In the Blue Book, comprised of notes dictated to some members of his class on the philosophy of mathematics, after he had decided that the class was too large for him to conduct it as he would have liked, he writes

'I shall in the future again and again call your attention to what I shall call language games. These are ways of using signs simpler than those in which we use the signs of our highly complicated everyday language. Language games are the forms of language with which a child begins to make use of words. The study of language games is the study of primitive forms of language or primitive languages. If we want to study the problems of truth and falsehood, of the agreement and disagreement of propositions with reality, the nature of assertion, assumption, and question, we shall with great advantage look at primitive forms of language in which these forms of thinking appear without the confusing background of highly complicated processes of thought. When we look at such simple forms of language the mental mist which seems to enshroud our ordinary use of language disappears. We see activities and reactions which are clear-cut and transparent. On the other hand we recognize in these simple processes forms of language not separated by a break from our more complicated ones. We see that we can build up the complicated forms from the primitive ones by gradually adding new forms.

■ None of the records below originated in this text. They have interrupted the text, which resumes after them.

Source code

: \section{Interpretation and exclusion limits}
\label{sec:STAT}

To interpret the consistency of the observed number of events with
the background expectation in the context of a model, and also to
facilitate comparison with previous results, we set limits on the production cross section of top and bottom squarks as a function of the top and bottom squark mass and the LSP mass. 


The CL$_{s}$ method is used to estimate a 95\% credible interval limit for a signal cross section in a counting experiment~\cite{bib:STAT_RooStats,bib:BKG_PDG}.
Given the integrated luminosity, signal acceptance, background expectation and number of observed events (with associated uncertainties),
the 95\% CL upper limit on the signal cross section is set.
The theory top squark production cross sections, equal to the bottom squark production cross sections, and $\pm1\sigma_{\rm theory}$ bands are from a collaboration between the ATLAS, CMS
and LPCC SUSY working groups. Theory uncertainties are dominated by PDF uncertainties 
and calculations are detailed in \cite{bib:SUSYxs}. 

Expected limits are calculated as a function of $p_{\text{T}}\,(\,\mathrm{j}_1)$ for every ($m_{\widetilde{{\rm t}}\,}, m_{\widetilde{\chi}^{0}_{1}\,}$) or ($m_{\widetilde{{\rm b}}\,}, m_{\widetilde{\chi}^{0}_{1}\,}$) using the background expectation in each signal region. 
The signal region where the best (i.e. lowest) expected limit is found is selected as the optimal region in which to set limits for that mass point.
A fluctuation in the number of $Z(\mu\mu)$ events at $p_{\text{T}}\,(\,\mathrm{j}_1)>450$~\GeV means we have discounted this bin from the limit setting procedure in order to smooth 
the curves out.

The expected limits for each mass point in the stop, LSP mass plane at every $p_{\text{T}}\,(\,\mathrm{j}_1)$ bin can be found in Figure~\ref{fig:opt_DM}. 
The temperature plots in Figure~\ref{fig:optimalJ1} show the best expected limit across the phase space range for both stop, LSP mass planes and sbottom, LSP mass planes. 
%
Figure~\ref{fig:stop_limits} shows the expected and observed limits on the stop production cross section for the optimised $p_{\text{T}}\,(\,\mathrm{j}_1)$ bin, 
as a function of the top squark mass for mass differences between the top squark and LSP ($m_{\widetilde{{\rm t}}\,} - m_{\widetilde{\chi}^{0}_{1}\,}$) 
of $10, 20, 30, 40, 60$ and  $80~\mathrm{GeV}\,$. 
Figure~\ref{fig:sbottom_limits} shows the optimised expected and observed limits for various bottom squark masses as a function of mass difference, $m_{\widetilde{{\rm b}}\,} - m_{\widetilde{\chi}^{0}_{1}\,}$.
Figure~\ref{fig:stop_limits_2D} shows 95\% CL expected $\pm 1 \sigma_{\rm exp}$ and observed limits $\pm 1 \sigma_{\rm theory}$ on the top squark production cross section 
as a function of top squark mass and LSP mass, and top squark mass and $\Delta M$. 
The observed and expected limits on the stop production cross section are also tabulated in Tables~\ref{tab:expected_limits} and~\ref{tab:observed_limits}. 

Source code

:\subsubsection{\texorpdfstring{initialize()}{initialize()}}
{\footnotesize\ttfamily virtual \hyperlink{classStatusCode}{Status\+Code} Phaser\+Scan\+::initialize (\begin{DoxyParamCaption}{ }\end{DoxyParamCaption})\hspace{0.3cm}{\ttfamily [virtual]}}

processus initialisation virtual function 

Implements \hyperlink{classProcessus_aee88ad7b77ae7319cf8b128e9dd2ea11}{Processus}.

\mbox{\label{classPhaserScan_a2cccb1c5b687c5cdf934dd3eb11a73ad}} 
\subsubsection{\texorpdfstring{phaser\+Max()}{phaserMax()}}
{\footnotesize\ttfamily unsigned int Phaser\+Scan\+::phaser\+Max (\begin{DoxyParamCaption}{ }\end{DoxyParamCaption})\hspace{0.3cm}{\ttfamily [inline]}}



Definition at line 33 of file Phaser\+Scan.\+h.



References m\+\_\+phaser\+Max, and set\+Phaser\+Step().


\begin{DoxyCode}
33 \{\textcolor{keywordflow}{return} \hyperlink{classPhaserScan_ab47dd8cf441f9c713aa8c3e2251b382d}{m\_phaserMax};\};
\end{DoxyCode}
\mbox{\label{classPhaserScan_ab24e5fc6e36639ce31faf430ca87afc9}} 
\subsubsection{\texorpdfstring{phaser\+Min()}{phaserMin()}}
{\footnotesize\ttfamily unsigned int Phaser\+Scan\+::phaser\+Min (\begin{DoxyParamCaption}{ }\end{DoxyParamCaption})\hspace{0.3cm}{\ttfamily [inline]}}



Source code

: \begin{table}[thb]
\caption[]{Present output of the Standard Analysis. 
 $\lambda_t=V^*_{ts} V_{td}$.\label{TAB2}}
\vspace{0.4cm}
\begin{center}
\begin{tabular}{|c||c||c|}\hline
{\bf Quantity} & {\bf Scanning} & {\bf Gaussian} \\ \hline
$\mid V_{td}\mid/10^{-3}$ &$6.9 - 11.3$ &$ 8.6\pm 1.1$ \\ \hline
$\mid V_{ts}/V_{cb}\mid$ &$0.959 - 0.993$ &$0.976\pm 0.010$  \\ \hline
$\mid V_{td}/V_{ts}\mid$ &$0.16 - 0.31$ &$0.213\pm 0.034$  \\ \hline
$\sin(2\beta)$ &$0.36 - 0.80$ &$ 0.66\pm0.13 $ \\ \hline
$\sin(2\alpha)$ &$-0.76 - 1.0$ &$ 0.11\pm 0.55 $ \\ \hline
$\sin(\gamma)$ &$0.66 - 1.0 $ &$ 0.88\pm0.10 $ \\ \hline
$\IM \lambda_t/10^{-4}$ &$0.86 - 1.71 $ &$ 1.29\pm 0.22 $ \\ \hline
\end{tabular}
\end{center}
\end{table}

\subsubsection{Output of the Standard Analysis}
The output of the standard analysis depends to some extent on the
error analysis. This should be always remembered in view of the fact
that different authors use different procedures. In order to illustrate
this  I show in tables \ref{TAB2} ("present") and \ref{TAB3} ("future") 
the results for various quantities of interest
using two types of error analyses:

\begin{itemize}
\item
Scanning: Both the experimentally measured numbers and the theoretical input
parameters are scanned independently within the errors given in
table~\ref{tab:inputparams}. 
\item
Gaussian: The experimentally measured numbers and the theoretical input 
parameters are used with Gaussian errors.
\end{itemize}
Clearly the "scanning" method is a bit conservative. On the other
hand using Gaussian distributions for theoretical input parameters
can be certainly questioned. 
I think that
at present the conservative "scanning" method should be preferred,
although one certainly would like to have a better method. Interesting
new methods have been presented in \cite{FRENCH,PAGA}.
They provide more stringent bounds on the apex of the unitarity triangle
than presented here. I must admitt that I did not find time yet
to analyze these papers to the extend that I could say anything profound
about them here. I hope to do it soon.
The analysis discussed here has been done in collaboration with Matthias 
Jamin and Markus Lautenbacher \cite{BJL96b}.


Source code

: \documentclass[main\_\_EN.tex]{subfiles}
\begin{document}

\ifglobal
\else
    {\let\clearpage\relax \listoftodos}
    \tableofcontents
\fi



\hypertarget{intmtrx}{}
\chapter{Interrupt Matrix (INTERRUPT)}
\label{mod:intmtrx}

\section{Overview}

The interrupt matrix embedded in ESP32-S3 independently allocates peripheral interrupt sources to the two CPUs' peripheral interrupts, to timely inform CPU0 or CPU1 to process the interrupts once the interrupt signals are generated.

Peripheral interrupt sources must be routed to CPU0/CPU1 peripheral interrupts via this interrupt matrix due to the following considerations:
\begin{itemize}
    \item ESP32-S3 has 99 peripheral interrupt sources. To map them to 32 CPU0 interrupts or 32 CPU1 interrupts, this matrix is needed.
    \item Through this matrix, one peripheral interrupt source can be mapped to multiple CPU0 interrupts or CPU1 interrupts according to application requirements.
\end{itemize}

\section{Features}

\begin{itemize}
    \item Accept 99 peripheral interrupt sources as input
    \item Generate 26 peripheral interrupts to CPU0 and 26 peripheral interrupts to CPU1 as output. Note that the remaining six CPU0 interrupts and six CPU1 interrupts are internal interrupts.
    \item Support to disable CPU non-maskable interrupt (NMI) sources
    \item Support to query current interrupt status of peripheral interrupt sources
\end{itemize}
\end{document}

'Now what makes it difficult for us to take this line of investigation is our craving for generality.'

Despite what he says above he really doesn't intend to investigate actual 'primitive languages.' Language games are like thought experiments with words, designed to break the grip of our confused and misleading ways of thinking about language itself, mental processes, and other things which philosophers have made into abstractions and generalized to death. Later, in the Investigations, language games are no longer (if they ever were) confined to 'the forms of language with which a child begins to make use of words.'

The linguistic transactions of 'the Builders' in §2 of the Investigations is a good example of a language game.